Google is hoping to compete with Apple’s MacBook and Microsoft’s Copilot+ PCs, introducing a new line of laptops built for Gemini AI and running on a hybrid of Android and ChromeOS.
These Googlebooks – which ironically may be tough to Google because they have a similar name to existing products Google Books and Google Play Books – will be manufactured by companies including Dell, Lenovo, HP, ASUS and Acer, and launch later this year. Google has not confirmed whether it will produce a model of its own, but all will run the same new operating system and feature a glowing rainbow bar on the lid.
Announced during this week’s Android Show, ahead of Google I/O next week, the laptops were positioned as Google’s “most advanced” and were shown to integrate deeply with Android phones. Users will be able to launch apps from their phone directly on the laptop as though they were installed locally, and will be able to browse files stored on their phone using the laptop’s interface.
Google also showed off a feature called Magic Pointer, with which users can shake the mouse cursor to activate Gemini, and then hover over any element on their screen to see suggestions or ask questions. Another new feature lets users describe a widget to Gemini and have it create something that lives on their home screen.
Google positioned these as innovations with endless potential, though examples shown stuck to tried and true AI demonstrations – outfit suggestions, flight tracking and restaurant bookings.
Google has given no indication of the devices’ likely price, or when and where they will roll out, but more details are expected later in spring.
Though details on the new laptops were light, we can surmise from previous leaks that Google’s new operating system maintains the strengths of ChromeOS, which powers the inexpensive web-based Chromebooks that have become popular in education, while being built on Android.
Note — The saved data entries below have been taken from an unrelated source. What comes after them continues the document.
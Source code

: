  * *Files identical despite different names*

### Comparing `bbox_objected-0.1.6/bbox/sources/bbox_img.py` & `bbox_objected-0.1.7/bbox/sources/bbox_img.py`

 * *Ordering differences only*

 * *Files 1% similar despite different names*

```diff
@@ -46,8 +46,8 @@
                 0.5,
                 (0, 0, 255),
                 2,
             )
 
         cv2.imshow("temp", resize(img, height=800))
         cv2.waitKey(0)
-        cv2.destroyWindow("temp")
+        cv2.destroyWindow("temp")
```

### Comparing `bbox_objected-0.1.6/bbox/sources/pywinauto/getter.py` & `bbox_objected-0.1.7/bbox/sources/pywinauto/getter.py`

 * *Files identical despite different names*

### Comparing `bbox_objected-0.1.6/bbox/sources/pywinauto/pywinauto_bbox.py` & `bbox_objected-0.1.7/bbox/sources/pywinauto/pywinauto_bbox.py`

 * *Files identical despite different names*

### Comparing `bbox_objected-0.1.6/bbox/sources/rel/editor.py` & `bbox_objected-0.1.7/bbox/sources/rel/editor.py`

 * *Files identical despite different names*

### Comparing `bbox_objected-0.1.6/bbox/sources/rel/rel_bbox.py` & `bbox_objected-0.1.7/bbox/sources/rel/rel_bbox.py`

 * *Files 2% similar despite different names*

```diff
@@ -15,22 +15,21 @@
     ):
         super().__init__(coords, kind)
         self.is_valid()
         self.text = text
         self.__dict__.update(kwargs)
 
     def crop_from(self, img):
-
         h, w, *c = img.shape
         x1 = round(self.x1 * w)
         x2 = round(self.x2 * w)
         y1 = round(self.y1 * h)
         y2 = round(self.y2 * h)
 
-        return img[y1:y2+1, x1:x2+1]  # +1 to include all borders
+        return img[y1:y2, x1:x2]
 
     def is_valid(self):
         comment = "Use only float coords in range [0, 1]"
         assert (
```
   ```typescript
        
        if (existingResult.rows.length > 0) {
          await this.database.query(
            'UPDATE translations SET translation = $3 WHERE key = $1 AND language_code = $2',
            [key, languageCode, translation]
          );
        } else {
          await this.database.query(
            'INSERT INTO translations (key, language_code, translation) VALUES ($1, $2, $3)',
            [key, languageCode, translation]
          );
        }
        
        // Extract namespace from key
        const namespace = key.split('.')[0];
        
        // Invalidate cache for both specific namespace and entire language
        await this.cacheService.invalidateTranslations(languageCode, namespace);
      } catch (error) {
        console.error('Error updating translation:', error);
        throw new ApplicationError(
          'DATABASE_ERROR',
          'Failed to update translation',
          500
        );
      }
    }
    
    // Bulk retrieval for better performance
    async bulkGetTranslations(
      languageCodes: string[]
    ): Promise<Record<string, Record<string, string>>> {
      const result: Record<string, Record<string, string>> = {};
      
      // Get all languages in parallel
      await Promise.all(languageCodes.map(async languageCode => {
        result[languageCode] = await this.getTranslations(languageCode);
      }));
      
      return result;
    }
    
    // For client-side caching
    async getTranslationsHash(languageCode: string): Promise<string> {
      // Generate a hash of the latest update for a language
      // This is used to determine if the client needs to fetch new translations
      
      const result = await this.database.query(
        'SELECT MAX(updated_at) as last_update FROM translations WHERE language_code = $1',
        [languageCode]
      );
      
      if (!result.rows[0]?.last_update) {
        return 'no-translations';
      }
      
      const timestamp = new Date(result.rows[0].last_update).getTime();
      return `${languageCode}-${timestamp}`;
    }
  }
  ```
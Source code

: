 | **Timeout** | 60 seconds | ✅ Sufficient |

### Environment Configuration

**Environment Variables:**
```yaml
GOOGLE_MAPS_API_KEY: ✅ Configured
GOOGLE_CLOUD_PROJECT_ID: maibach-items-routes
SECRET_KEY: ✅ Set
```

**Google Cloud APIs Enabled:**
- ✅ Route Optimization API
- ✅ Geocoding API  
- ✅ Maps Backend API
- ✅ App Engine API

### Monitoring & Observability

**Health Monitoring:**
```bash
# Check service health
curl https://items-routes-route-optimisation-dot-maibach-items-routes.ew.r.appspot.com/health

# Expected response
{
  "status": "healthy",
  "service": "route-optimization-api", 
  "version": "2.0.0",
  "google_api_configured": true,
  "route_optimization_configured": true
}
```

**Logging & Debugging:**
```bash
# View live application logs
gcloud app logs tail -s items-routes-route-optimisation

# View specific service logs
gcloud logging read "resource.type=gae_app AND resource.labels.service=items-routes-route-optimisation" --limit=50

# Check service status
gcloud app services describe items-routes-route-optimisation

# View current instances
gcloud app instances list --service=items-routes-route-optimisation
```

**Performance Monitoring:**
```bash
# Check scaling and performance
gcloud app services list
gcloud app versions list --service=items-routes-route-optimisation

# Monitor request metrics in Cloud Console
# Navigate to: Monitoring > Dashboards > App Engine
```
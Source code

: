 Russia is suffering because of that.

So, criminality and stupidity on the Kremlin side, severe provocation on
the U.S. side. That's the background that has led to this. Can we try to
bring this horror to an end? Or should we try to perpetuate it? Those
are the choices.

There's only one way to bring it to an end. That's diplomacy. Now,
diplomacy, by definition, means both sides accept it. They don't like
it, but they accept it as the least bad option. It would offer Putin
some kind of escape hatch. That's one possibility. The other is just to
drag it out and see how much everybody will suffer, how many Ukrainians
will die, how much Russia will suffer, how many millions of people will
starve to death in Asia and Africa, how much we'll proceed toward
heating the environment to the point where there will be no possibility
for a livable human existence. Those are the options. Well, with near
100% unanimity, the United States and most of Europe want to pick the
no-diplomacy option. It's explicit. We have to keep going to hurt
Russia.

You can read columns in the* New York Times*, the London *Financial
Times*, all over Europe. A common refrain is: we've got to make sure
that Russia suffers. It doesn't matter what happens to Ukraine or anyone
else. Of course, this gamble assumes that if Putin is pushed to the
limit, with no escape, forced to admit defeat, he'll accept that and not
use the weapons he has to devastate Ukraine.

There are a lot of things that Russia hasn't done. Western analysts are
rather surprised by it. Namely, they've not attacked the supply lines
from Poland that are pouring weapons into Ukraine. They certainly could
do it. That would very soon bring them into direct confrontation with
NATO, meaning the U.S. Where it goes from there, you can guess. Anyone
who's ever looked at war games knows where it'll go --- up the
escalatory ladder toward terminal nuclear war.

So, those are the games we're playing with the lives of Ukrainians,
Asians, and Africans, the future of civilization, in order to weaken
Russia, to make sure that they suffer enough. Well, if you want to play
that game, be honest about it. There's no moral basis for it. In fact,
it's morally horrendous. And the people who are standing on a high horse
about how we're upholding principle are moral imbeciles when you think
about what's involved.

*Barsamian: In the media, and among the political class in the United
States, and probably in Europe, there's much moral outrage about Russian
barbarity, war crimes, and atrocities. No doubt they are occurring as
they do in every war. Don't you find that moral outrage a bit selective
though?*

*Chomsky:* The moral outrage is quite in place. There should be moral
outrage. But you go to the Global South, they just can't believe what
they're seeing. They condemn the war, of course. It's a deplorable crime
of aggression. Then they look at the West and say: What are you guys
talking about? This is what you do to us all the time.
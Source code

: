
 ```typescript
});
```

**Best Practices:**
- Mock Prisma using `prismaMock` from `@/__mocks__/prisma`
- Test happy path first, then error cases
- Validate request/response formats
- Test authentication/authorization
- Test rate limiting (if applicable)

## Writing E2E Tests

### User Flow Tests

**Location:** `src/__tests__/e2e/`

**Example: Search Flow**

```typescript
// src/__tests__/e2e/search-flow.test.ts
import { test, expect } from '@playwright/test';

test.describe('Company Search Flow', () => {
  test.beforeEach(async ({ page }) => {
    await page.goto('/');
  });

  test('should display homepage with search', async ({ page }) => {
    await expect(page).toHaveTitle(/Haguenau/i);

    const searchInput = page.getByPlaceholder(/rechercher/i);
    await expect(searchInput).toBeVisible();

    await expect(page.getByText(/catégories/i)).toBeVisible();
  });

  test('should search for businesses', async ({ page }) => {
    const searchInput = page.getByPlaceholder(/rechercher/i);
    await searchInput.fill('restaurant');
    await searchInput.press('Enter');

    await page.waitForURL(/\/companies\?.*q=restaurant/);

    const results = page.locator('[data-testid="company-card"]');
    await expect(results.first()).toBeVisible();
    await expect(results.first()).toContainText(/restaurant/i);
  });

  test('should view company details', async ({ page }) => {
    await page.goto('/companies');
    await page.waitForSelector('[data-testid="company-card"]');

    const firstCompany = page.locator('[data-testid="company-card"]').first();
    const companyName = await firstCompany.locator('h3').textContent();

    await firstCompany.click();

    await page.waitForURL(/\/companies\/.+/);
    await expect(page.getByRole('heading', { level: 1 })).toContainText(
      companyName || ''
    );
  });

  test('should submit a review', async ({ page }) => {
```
The machines will presumably be powered by modern mobile chips with significant neural processors, meaning local AI power for generating text and images without relying on the cloud.
That’s an important step up from Chromebooks, which rely on a web connection for just about everything. In the past two years, the market for mainstream laptops has shifted focus from thin and light ultrabooks to more capable and longer-lasting devices, which have also increasingly been marketed as AI workstations.
Windows PCs with powerful NPUs and a dedicated AI key have been released as Copilot+ PCs, while Apple has also increasingly integrated AI into its Macs, including the recent $900 MacBook Neo.
The gap in the market that Google hopes to address, then, is for an AI laptop that integrates closely with Android phones and Gemini. And while the Googlebooks will lack the rich ecosystem of apps found on Windows or MacOS, they may close the gap significantly with web apps and Google’s Play Store for Android apps.
Google has a chance to build AI “into the laptop in a different way that no one else has really hit on,” said the company’s president of Android, Sameer Samat, in an interview with Bloomberg. “There is an opportunity to bring more innovation back to laptops, especially at the higher end.”
Also at the Android Show, Google revealed a new agentic form of Gemini that will live in more powerful devices, which it dubbed Gemini Intelligence. The system will do things like filling out forms for you, refining transcriptions as you speak to send clearer voice-to-text messages, and grabbing insights from your calendar and previous messages to offer replies and suggestions.
Personal Intelligence, the Google feature that allows Gemini to draw from data in your various apps for context, has also launched in Australia after its US release earlier this year. It’s off by default, and requires users to have a paid Google subscription at the AI Plus tier ($12.50 per month) or higher.